Gita alle Isole Aran

La mattina dopo ci svegliammo all’alba per prendere in tempo il traghetto in direzione delle isole Aran. Il cielo era sempre più basso e, con la faccia appiccicata al finestrino della macchina, mi sembrava quasi di toccarlo.

Rocco continuava a canticchiare canzoni di Tiziano Ferro e sia la Serena che la Bida ormai lo chiamavano abitualmente relativo. Martino alla guida della Punto verde era sempre più un mito, super organizzato ma con la battuta pronta, con me era super ciccino e la notte precedente l’avevamo sentito nel sonno sussurrare con la voce di Sacchi: “ha segnato?? Ha sssssegnato?” sognando chissà quale partita del Milan.

Sulla nave per le Aran tirava un vento fortissimo ma io non riuscivo a togliere gli occhi dall’oceano dove eravamo immersi, Rocco aveva iniziato ad intonare “imbranato” di Tiziano Ferro, e si dimenava nel vento in un balletto assurdo che mi faceva mega ridere ogni volta di più.

Nonostante il tempo tremendo io ero troppo felice di vedere le isolette della mia fantasia. Le Aran sono piccolissime, solo una delle due si puo’ visitare, non esistono macchine o strade asfaltate ma ci si muove solo in bici o su dei pulmini speciali per i turisti, non esistono ristoranti ma solo un ostello ed un pub.

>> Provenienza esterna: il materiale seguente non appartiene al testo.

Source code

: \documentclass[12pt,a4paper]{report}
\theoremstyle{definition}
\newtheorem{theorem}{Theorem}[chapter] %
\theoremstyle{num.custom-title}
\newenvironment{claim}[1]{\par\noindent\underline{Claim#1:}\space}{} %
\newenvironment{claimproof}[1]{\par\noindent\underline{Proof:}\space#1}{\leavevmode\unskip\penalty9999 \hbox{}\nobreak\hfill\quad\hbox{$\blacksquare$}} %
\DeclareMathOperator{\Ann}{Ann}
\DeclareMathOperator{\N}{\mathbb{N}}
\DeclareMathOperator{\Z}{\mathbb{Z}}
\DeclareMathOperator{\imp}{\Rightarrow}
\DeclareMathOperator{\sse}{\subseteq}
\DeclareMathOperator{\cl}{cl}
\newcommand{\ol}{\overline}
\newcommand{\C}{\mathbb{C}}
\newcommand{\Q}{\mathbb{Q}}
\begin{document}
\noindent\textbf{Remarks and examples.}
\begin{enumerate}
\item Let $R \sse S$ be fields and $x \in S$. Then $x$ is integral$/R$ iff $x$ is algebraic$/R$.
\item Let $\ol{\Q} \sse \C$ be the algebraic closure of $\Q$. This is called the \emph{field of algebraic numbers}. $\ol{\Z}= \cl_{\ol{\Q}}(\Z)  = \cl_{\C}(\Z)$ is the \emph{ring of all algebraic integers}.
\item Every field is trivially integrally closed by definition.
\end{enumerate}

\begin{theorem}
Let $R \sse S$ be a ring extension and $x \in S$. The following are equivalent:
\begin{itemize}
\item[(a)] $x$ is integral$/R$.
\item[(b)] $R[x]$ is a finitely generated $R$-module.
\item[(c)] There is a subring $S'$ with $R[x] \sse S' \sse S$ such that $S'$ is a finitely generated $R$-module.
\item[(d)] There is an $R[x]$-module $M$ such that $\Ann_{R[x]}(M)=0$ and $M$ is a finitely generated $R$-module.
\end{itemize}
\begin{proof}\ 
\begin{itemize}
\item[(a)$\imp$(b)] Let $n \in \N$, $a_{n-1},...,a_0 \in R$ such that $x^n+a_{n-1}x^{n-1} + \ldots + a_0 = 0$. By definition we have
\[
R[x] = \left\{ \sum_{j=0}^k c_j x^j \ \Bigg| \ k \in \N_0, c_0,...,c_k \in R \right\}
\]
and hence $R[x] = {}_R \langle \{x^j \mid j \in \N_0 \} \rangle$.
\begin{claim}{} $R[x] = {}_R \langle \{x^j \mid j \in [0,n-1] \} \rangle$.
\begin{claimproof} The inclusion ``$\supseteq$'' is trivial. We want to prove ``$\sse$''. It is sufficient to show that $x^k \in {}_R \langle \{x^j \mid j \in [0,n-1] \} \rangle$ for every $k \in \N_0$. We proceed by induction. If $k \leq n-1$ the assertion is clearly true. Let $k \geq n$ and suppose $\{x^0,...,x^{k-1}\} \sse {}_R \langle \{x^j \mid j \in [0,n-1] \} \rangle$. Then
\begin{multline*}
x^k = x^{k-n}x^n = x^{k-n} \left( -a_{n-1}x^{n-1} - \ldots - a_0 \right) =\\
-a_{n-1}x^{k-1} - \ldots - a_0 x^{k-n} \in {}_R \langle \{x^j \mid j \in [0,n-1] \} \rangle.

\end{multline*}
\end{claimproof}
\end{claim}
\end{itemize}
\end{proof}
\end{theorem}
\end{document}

Sembrava di essere tornati indietro di cent’anni ed il paesaggio era sempre più coinvolgente. Saliti sul pulmino per il giro Filippo si addormentò di colpo e, mentre io continuavo ad esplodere di parole ed emozione ogni volta che la costa cambiava, lui invece russava ed apriva un occhio ogni tanto pronunciando un balbettio simile a: “ma siamo già alle isole gargan?” senza avere nessunissima idea di dove fossimo.

Il paesaggio era meraviglioso, la costa variava continuamente, le casette erano tutte uguali col tetto in paglia e le strade erano piccine e circondate da muretti di sasso. L’ultima tappa del pulmino furono le scogliere, le Aran hanno le scogliere più alte d’Irlanda (credo quindi più alte anche delle Cliff of Moher).

Per raggiungerle salimmo a piedi per almeno mezz’ora e, arrivati in cima, davanti a noi e sotto di noi in fondo ad un profondissimo burrone, esplose l’oceano disteso a perdita d’occhio, l’oceano che si frastagliava di onde, che assumeva mille colori, l’oceano che volava con i suoi schizzi verso l’alto e ci bagnava i capelli. Sembrava di essere nel punto più alto dell’universo da cui riesci a vedere tutto quello che c’è prima, dopo ed intorno. Luciuzza mi si avvicinò, indicò l’oceano aperto davanti a noi e mi gridò: “urla! Urla! Urla e libera tutto quello che ti opprime” ed insieme gridammo con tutto il fiato che avevamo! Mi sentivo leggera e libera come mai prima di allora!